Diventato di drammatica attualità, ecco la pellicola di una iraniana e un israeliano che, in nome dell’arte e dello sport, cercano di superare i conflitti tra i loro paesi
di Marco Vanelli
Tiblisi, Georgia. Ai campionati mondiali femminili di judo partecipa Leila Hosseini, campionessa iraniana, accompagnata dalla squadra del suo paese e dalla severa allenatrice Maryam. A casa marito e figlio piccolo seguono l’evento sportivo dalla televisione, assieme agli amici che tifano per lei. Prima dell’incontro Leila si sofferma a salutare con confidenza l’atleta israeliana, sotto lo sguardo vigile di Maryam. Leila è intenzionata a ottenere la medaglia d’oro: lo dimostra la straordinaria determinazione nello smaltire, sudando per 30 min. su una cyclette, i grammi in eccesso rispetto ai 60 kg. previsti dal regolamento. Dopodiché comincia a lottare e vince la prima gara. Vince ancora. Vince troppo. Maryam a quel punto riceve una telefonata dal suo governo: basta, Leila deve ritirarsi con una scusa, non può rischiare di confrontarsi con la collega israeliana, esponente di un popolo nemico, di uno stato che l’Iran nemmeno riconosce, per di più con il rischio – Allah non voglia – di venire sconfitta.
Ecco che da quel momento si tratta di fare delle scelte – sportive, etiche, personali – che avranno ripercussioni non solo su Leila. Si tratta di dar retta al ricatto affettivo, alla prudenza, al buon senso oppure al riscatto, all’affermazione del proprio sogno, all’emancipazione dalla dittatura politica, maschile, teocratica.
Il tatami del titolo è il tappeto dove si svolgono gli incontri di judo, zona franca in cui lo scontro è puramente sportivo, dove regna il fair play, il rispetto dell’avversaria pur nell’esercizio della forza fisica tesa alla vittoria. E il film è un bell’esempio di dramma sportivo con evidenti richiami alla situazione internazionale, alla condizione delle donne in Iran, alla solidarietà femminile contro ogni sopraffazione. Tanto più che Tatami è diretto a quattro mani dall’iraniana Zar Amir (attrice già premiata a Cannes nel 2022 per Holy Spider, qui nella parte di Maryam) e dall’israeliano Guy Nattiv (premio Oscar nel 2019 per il corto Skin), a dimostrazione di una volontà di superare le barriere in nome dell’arte e di ideali umanitari comuni. Così i due autori: «Possa questa collaborazione cinematografica e artistica essere un tributo a quegli artisti e a quegli atleti e a tutte le persone che si battono per guardare al di là della frenesia dell’odio accecante e della reciproca distruzione e che, nonostante tutti gli ostacoli, costruiscono insieme un futuro».
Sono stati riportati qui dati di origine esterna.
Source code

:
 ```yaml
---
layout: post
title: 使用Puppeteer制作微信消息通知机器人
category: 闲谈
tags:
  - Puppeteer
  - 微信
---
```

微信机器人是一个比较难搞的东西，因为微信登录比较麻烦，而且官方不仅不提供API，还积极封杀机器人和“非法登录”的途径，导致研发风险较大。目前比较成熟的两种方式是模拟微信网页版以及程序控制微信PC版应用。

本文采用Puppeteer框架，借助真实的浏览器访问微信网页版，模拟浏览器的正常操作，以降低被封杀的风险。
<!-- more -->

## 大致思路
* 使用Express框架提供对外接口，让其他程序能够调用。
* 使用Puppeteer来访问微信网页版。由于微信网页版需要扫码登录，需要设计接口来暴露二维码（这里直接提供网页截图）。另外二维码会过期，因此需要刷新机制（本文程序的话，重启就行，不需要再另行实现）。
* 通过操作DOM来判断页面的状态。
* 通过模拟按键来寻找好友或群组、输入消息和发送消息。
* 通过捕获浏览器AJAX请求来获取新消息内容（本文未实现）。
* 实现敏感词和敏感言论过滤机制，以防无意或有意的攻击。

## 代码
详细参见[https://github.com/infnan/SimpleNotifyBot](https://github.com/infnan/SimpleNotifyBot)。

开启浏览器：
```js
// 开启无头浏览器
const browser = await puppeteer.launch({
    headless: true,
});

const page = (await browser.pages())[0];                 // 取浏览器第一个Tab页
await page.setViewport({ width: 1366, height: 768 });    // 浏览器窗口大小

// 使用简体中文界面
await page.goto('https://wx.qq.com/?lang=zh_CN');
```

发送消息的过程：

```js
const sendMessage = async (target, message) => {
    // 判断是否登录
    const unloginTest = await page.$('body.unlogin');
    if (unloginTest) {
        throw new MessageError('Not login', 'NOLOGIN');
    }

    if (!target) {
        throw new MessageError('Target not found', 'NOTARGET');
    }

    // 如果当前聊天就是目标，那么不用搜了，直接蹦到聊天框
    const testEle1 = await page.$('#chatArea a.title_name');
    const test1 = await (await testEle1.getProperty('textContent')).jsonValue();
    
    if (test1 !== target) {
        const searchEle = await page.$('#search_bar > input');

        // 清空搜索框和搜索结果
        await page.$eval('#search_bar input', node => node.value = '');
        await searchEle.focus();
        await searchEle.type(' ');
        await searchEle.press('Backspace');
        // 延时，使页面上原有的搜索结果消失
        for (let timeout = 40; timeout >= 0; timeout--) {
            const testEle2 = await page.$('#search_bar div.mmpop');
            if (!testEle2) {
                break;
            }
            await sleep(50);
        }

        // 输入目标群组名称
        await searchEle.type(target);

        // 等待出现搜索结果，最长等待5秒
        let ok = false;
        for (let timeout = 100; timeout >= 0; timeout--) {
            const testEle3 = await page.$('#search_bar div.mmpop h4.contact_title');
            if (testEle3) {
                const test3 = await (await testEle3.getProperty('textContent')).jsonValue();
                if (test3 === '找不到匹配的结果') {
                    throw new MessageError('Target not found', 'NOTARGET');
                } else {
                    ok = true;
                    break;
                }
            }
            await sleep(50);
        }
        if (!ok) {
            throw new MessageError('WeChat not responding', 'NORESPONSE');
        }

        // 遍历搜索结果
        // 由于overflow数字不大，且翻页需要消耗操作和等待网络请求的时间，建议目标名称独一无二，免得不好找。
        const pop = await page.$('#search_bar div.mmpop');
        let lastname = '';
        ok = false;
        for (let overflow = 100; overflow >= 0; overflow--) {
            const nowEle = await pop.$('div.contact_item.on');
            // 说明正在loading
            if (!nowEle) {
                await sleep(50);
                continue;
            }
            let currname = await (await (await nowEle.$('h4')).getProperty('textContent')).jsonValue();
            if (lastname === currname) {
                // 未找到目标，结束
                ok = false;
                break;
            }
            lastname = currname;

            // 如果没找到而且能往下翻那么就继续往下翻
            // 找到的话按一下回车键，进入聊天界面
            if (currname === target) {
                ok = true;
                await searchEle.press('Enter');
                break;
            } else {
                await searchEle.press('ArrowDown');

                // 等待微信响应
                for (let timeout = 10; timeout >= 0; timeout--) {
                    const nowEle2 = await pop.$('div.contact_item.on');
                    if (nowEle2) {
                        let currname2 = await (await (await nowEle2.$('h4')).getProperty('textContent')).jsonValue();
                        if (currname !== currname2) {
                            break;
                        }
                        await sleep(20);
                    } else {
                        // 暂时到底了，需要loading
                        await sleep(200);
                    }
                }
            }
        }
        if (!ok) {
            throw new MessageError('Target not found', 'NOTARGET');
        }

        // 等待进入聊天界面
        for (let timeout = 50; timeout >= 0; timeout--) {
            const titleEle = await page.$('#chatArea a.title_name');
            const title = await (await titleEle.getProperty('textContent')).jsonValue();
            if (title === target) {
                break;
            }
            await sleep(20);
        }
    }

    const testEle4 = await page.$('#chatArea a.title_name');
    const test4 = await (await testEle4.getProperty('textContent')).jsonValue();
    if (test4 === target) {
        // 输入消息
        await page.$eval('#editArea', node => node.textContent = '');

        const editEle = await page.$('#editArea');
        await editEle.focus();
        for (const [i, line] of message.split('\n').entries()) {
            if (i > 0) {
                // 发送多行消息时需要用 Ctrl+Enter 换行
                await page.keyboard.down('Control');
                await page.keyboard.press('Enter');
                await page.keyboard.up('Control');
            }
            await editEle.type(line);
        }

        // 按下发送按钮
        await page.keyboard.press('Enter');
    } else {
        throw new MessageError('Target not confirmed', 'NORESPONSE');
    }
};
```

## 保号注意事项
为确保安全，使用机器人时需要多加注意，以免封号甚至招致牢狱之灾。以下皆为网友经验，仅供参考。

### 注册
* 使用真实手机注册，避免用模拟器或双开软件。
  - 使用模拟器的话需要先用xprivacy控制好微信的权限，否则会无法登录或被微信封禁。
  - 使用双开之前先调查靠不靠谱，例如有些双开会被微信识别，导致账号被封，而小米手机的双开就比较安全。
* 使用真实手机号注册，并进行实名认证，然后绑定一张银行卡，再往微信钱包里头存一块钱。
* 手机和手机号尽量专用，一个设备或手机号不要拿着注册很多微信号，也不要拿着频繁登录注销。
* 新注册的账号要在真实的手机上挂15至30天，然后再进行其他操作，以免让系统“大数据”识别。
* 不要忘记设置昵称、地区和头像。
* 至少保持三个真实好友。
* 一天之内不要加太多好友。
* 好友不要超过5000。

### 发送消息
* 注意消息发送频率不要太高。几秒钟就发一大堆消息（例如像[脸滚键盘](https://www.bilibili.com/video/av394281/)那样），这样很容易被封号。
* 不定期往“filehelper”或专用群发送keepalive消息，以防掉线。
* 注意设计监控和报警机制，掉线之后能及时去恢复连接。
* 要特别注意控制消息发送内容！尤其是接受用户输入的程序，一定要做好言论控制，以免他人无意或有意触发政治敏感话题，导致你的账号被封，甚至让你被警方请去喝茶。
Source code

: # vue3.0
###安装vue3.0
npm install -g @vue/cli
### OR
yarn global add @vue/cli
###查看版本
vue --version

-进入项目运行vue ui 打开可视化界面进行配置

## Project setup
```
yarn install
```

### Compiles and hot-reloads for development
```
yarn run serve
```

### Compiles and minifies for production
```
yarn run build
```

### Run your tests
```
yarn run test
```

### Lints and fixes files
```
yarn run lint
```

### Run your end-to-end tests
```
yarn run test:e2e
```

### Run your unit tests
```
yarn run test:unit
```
Il film, al netto di qualche semplificazione narrativa, si segnala per la felicità delle scelte espressive, con un bianco e nero contrastato come il conflitto che vivono Leila e Maryam; un montaggio serrato che ci dà il pathos della cronaca dei combattimenti alternata a brevi flash back che restituiscono un tessuto umano di affetti e relazioni; dei punti di osservazione inusuali e un sonoro selettivo tra voci, rumori, respiri e pulsazioni. E un’improvvisa apertura di sguardo nell’epilogo, con il cambio di formato rispetto al 4/3 con cui siamo stati addosso alle protagoniste per tutto il racconto. Un racconto che prende strade inaspettate, come fa la macchina da presa nelle due inquadrature gemelle che aprono e chiudono il film: prima il mondo esterno visto dal finestrino di un pullman (stilema tipico di tanto cinema iraniano: il finestrino è già uno schermo sulla realtà), poi la carrellata che sembra procedere verso una ragazza intenta ad ascoltare musica nelle cuffie, salvo poi sterzare verso qualcun’altra, con la sua storia, il suo sguardo sul futuro, i suoi legami con il passato, bello o brutto che sia.
TATAMI. UNA DONNA IN LOTTA PER LA LIBERTÀ
Regia: Zar Amir e Guy Nattiv; sceneggiatura: G. Nattiv e Elham Erfani; fotografia (b/n): Todd Martin; scenografia: Sofia Kharebashvili; musica: Dascha Dauenhauer; sonoro: Ronen Nagel; interpreti: Arienne Mandi, Zar Amir, Jaime Ray Newman, Mehdi Bajestani; produzione: Keshet Studios; origine: Georgia-Usa, 2023; formato: 1:1,37 e 1:1,85; durata: 102 min.